Document images with source code
::::::

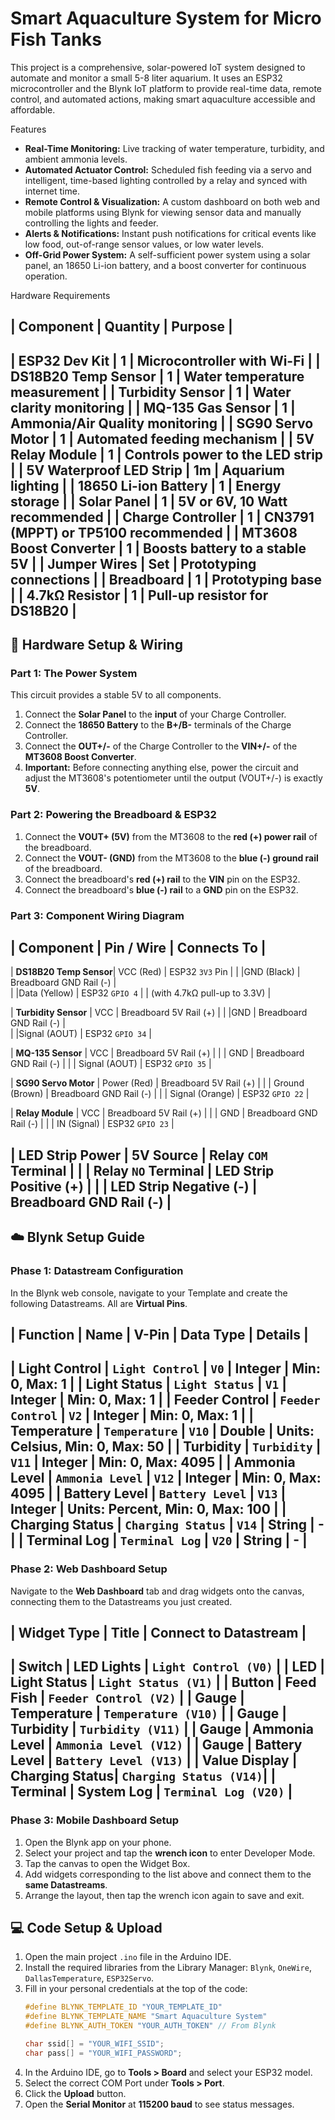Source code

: # Smart Aquaculture System for Micro Fish Tanks

This project is a comprehensive, solar-powered IoT system designed to automate and monitor a small 5-8 liter aquarium. It uses an ESP32 microcontroller and the Blynk IoT platform to provide real-time data, remote control, and automated actions, making smart aquaculture accessible and affordable.



 Features
- **Real-Time Monitoring:** Live tracking of water temperature, turbidity, and ambient ammonia levels.
- **Automated Actuator Control:** Scheduled fish feeding via a servo and intelligent, time-based lighting controlled by a relay and synced with internet time.
- **Remote Control & Visualization:** A custom dashboard on both web and mobile platforms using Blynk for viewing sensor data and manually controlling the lights and feeder.
- **Alerts & Notifications:** Instant push notifications for critical events like low food, out-of-range sensor values, or low water levels.
- **Off-Grid Power System:** A self-sufficient power system using a solar panel, an 18650 Li-ion battery, and a boost converter for continuous operation.

Hardware Requirements

| Component               | Quantity | Purpose                             |
----------------------------------------------------------------------------
| ESP32 Dev Kit           | 1        | Microcontroller with Wi-Fi          |
| DS18B20 Temp Sensor     | 1        | Water temperature measurement       |
| Turbidity Sensor        | 1        | Water clarity monitoring            |
| MQ-135 Gas Sensor       | 1        | Ammonia/Air Quality monitoring      |
| SG90 Servo Motor        | 1        | Automated feeding mechanism         |
| 5V Relay Module         | 1        | Controls power to the LED strip     |
| 5V Waterproof LED Strip | 1m       | Aquarium lighting                   |
| 18650 Li-ion Battery    | 1        | Energy storage                      |
| Solar Panel             | 1        | 5V or 6V, 10 Watt recommended       |
| Charge Controller       | 1        | CN3791 (MPPT) or TP5100 recommended |
| MT3608 Boost Converter  | 1        | Boosts battery to a stable 5V       |
| Jumper Wires            | Set      | Prototyping connections             |
| Breadboard              | 1        | Prototyping base                    |
| 4.7kΩ Resistor          | 1        | Pull-up resistor for DS18B20        |
----------------------------------------------------------------------------

## 🔌 Hardware Setup & Wiring

### Part 1: The Power System
This circuit provides a stable 5V to all components.
1.  Connect the **Solar Panel** to the **input** of your Charge Controller.
2.  Connect the **18650 Battery** to the **B+/B-** terminals of the Charge Controller.
3.  Connect the **OUT+/-** of the Charge Controller to the **VIN+/-** of the **MT3608 Boost Converter**.
4.  **Important:** Before connecting anything else, power the circuit and adjust the MT3608's potentiometer until the output (VOUT+/-) is exactly **5V**.

### Part 2: Powering the Breadboard & ESP32
1.  Connect the **VOUT+ (5V)** from the MT3608 to the **red (+) power rail** of the breadboard.
2.  Connect the **VOUT- (GND)** from the MT3608 to the **blue (-) ground rail** of the breadboard.
3.  Connect the breadboard's **red (+) rail** to the **VIN** pin on the ESP32.
4.  Connect the breadboard's **blue (-) rail** to a **GND** pin on the ESP32.

### Part 3: Component Wiring Diagram

| Component              | Pin / Wire              | Connects To                      |
---------------------------------------------------------------------------------------
| **DS18B20 Temp Sensor**| VCC (Red)               | ESP32 `3V3` Pin                  |
|                        |GND (Black)              | Breadboard GND Rail (-)          |                        
|                        |Data (Yellow)            | ESP32 `GPIO 4`                   | 
                                                   | (with 4.7kΩ pull-up to 3.3V)     |

| **Turbidity Sensor**   | VCC                     | Breadboard 5V Rail (+)           |
|                        |GND                      | Breadboard GND Rail (-)          |                      
|                        |Signal (AOUT)            | ESP32 `GPIO 34`                  |                        

| **MQ-135 Sensor**      | VCC                     | Breadboard 5V Rail (+)           |
|                        | GND                     | Breadboard GND Rail (-)          |
|                        | Signal (AOUT)           | ESP32 `GPIO 35`                  |

| **SG90 Servo Motor**   | Power (Red)             | Breadboard 5V Rail (+)           |
|                        | Ground (Brown)          | Breadboard GND Rail (-)          |
|                        | Signal (Orange)         | ESP32 `GPIO 22`                  |

| **Relay Module**       | VCC                     | Breadboard 5V Rail (+)           |
|                        | GND                     | Breadboard GND Rail (-)          |
|                        | IN (Signal)             | ESP32 `GPIO 23`                  |

| **LED Strip Power**    | 5V Source               | Relay `COM` Terminal             |
|                        | Relay `NO` Terminal     | LED Strip Positive (+)           |
|                        | LED Strip Negative (-)  | Breadboard GND Rail (-)          |
---------------------------------------------------------------------------------------
## ☁️ Blynk Setup Guide

### Phase 1: Datastream Configuration
In the Blynk web console, navigate to your Template and create the following Datastreams. All are **Virtual Pins**.

| Function         | Name                      | V-Pin  | Data Type | Details                          |
--------------------------------------------------------------------------------------------------------
| Light Control    | `Light Control`           | `V0`   | Integer   | Min: 0, Max: 1                   |
| Light Status     | `Light Status`            | `V1`   | Integer   | Min: 0, Max: 1                   |
| Feeder Control   | `Feeder Control`          | `V2`   | Integer   | Min: 0, Max: 1                   |
| Temperature      | `Temperature`             | `V10`  | Double    | Units: Celsius, Min: 0, Max: 50  |
| Turbidity        | `Turbidity`               | `V11`  | Integer   | Min: 0, Max: 4095                |
| Ammonia Level    | `Ammonia Level`           | `V12`  | Integer   | Min: 0, Max: 4095                |
| Battery Level    | `Battery Level`           | `V13`  | Integer   | Units: Percent, Min: 0, Max: 100 |
| Charging Status  | `Charging Status`         | `V14`  | String    | -                                |
| Terminal Log     | `Terminal Log`            | `V20`  | String    | -                                |
--------------------------------------------------------------------------------------------------------

### Phase 2: Web Dashboard Setup
Navigate to the **Web Dashboard** tab and drag widgets onto the canvas, connecting them to the Datastreams you just created.

| Widget Type       | Title          | Connect to Datastream  |
---------------------------------------------------------------
| **Switch**        | LED Lights     | `Light Control (V0)`   |
| **LED**           | Light Status   | `Light Status (V1)`    |
| **Button**        | Feed Fish      | `Feeder Control (V2)`  |
| **Gauge**         | Temperature    | `Temperature (V10)`    |
| **Gauge**         | Turbidity      | `Turbidity (V11)`      |
| **Gauge**         | Ammonia Level  | `Ammonia Level (V12)`  |
| **Gauge**         | Battery Level  | `Battery Level (V13)`  |
| **Value Display** | Charging Status| `Charging Status (V14)`|
| **Terminal**      | System Log     | `Terminal Log (V20)`   |
---------------------------------------------------------------

### Phase 3: Mobile Dashboard Setup
1.  Open the Blynk app on your phone.
2.  Select your project and tap the **wrench icon** to enter Developer Mode.
3.  Tap the canvas to open the Widget Box.
4.  Add widgets corresponding to the list above and connect them to the **same Datastreams**.
5.  Arrange the layout, then tap the wrench icon again to save and exit.

## 💻 Code Setup & Upload
1.  Open the main project `.ino` file in the Arduino IDE.
2.  Install the required libraries from the Library Manager: `Blynk`, `OneWire`, `DallasTemperature`, `ESP32Servo`.
3.  Fill in your personal credentials at the top of the code:
    ```cpp
    #define BLYNK_TEMPLATE_ID "YOUR_TEMPLATE_ID"
    #define BLYNK_TEMPLATE_NAME "Smart Aquaculture System"
    #define BLYNK_AUTH_TOKEN "YOUR_AUTH_TOKEN" // From Blynk

    char ssid[] = "YOUR_WIFI_SSID";
    char pass[] = "YOUR_WIFI_PASSWORD";
    ```
4.  In the Arduino IDE, go to **Tools > Board** and select your ESP32 model.
5.  Select the correct COM Port under **Tools > Port**.
6.  Click the **Upload** button.
7.  Open the **Serial Monitor** at **115200 baud** to see status messages.
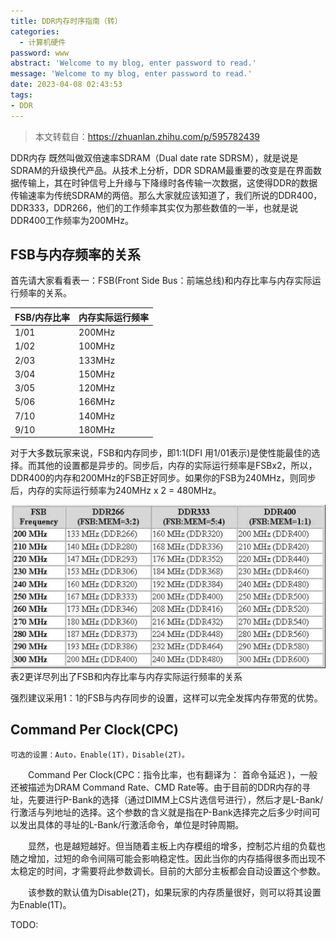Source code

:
 ```yaml
---
title: DDR内存时序指南（转）
categories:
  - 计算机硬件
password: www
abstract: 'Welcome to my blog, enter password to read.'
message: 'Welcome to my blog, enter password to read.'
date: 2023-04-08 02:43:53
tags:
- DDR
---
```


> 本文转载自：https://zhuanlan.zhihu.com/p/595782439

DDR内存 既然叫做双倍速率SDRAM（Dual date rate SDRSM），就是说是SDRAM的升级换代产品。从技术上分析，DDR SDRAM最重要的改变是在界面数据传输上，其在时钟信号上升缘与下降缘时各传输一次数据，这使得DDR的数据传输速率为传统SDRAM的两倍。那么大家就应该知道了，我们所说的DDR400，DDR333，DDR266，他们的工作频率其实仅为那些数值的一半，也就是说DDR400工作频率为200MHz。

## FSB与内存频率的关系

首先请大家看看表一：FSB(Front Side Bus：前端总线)和内存比率与内存实际运行频率的关系。

| FSB/内存比率 | 内存实际运行频率 |
| ---- | ------ |
| 1/01 | 200MHz |
| 1/02 | 100MHz |
| 2/03 | 133MHz |
| 3/04 | 150MHz |
| 3/05 | 120MHz |
| 5/06 | 166MHz |
| 7/10 | 140MHz |
| 9/10 | 180MHz |

对于大多数玩家来说，FSB和内存同步，即1:1(DFI 用1/01表示)是使性能最佳的选择。而其他的设置都是异步的。同步后，内存的实际运行频率是FSBx2，所以，DDR400的内存和200MHz的FSB正好同步。如果你的FSB为240MHz，则同步后，内存的实际运行频率为240MHz x 2 = 480MHz。

![](./DDR内存时序指南/2023-04-08-02-51-10.png)
表2更详尽列出了FSB和内存比率与内存实际运行频率的关系

强烈建议采用1：1的FSB与内存同步的设置，这样可以完全发挥内存带宽的优势。

## Command Per Clock(CPC)

    可选的设置：Auto，Enable(1T)，Disable(2T)。

　　Command Per Clock(CPC：指令比率，也有翻译为： 首命令延迟 )，一般还被描述为DRAM Command Rate、CMD Rate等。由于目前的DDR内存的寻址，先要进行P-Bank的选择（通过DIMM上CS片选信号进行），然后才是L-Bank/行激活与列地址的选择。这个参数的含义就是指在P-Bank选择完之后多少时间可以发出具体的寻址的L-Bank/行激活命令，单位是时钟周期。

　　显然，也是越短越好。但当随着主板上内存模组的增多，控制芯片组的负载也随之增加，过短的命令间隔可能会影响稳定性。因此当你的内存插得很多而出现不太稳定的时间，才需要将此参数调长。目前的大部分主板都会自动设置这个参数。

　　该参数的默认值为Disable(2T)，如果玩家的内存质量很好，则可以将其设置为Enable(1T)。


TODO:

::::::

### Task directions
In the data above, which lines lie between the line with "power rail** of the breadboard." and the line with "the **VIN** pin on the ESP32.", inclusive? Print those lines exactly and nothing else.

### Problem solution
1.  Connect the **VOUT+ (5V)** from the MT3608 to the **red (+) power rail** of the breadboard.
2.  Connect the **VOUT- (GND)** from the MT3608 to the **blue (-) ground rail** of the breadboard.
3.  Connect the breadboard's **red (+) rail** to the **VIN** pin on the ESP32.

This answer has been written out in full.